Dataset entries:
- Opening Delimiter -
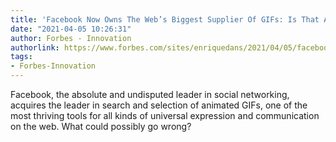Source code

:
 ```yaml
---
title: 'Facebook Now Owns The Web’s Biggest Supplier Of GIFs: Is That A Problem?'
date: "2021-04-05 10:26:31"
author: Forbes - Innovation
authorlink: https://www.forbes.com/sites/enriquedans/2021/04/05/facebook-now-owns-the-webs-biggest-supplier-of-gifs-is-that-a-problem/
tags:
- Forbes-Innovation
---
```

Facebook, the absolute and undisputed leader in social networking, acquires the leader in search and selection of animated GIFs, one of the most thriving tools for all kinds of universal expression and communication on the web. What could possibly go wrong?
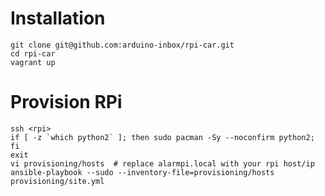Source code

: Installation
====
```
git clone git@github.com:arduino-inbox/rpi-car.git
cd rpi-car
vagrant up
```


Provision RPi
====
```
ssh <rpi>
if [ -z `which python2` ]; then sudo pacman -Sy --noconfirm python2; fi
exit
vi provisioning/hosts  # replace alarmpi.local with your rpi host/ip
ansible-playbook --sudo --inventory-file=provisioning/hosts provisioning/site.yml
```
- Closing Delimiter -
- Opening Delimiter -
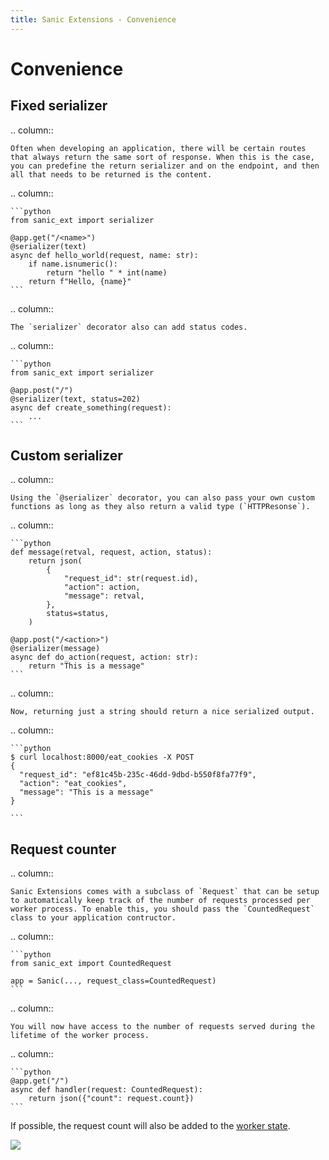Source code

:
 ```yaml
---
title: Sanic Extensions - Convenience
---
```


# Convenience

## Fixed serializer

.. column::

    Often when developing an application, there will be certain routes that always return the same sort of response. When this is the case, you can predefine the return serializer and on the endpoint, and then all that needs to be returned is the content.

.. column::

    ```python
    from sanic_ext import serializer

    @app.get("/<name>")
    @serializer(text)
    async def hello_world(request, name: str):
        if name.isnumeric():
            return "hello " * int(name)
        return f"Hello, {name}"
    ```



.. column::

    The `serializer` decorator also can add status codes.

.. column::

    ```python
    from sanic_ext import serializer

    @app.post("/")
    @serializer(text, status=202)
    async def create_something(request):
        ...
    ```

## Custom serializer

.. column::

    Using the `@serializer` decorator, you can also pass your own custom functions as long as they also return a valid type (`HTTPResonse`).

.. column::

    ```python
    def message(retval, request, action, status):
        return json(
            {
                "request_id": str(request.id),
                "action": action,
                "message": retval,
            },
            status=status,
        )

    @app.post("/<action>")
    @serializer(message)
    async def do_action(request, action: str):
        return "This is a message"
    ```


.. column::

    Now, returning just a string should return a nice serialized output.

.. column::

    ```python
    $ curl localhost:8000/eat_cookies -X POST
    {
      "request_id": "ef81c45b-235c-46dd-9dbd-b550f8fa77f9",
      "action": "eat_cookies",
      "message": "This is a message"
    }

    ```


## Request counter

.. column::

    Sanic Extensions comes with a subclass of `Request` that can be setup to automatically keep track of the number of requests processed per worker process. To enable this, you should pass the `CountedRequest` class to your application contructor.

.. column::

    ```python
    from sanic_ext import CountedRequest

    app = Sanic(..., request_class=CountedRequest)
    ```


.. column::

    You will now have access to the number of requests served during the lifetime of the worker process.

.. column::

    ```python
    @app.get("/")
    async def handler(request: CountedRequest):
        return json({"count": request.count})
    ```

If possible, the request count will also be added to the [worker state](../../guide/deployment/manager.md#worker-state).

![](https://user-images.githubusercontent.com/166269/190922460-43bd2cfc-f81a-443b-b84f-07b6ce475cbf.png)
- Closing Delimiter -
Copy out every line from the data above that has "message" in it.

    def message(retval, request, action, status):
                "message": retval,
    @serializer(message)
        return "This is a message"
      "message": "This is a message"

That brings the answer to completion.